THE TASK => Search the data for the string "textcolor", and report each line where it is found.

SOURCE MATERIAL =>
###

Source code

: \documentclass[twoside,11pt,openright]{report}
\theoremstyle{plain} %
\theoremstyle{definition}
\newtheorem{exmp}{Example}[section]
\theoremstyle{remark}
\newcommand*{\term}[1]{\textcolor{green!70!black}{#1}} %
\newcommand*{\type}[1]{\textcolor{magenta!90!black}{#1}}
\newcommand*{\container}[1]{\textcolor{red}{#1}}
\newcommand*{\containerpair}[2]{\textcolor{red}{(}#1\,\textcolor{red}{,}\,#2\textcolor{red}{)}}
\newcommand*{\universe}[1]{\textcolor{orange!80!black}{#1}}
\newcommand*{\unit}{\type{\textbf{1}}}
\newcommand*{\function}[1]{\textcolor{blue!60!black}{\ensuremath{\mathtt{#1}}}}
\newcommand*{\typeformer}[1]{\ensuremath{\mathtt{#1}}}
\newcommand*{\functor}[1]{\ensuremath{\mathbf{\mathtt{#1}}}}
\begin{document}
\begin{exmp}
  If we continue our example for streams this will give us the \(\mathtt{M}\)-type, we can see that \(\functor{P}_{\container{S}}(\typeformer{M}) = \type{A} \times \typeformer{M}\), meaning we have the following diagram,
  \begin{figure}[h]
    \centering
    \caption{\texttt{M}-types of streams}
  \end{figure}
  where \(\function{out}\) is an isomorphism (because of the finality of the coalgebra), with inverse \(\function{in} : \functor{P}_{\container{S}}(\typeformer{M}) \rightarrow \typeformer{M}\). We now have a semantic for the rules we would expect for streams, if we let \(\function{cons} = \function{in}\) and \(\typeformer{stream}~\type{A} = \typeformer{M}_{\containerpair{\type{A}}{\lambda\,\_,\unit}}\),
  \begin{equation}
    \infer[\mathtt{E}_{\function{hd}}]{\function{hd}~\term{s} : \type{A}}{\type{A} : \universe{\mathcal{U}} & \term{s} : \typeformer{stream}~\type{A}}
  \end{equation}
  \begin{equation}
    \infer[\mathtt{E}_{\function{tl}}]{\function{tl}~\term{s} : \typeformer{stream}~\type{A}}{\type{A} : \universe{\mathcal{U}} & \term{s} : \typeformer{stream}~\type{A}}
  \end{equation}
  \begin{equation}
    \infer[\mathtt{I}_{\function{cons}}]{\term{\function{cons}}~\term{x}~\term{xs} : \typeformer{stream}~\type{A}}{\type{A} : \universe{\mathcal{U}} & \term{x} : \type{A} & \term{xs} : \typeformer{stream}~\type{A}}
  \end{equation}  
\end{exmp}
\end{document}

###

EXERCISE SOLUTION =>
\newcommand*{\term}[1]{\textcolor{green!70!black}{#1}} %
\newcommand*{\type}[1]{\textcolor{magenta!90!black}{#1}}
\newcommand*{\container}[1]{\textcolor{red}{#1}}
\newcommand*{\containerpair}[2]{\textcolor{red}{(}#1\,\textcolor{red}{,}\,#2\textcolor{red}{)}}
\newcommand*{\universe}[1]{\textcolor{orange!80!black}{#1}}
\newcommand*{\function}[1]{\textcolor{blue!60!black}{\ensuremath{\mathtt{#1}}}}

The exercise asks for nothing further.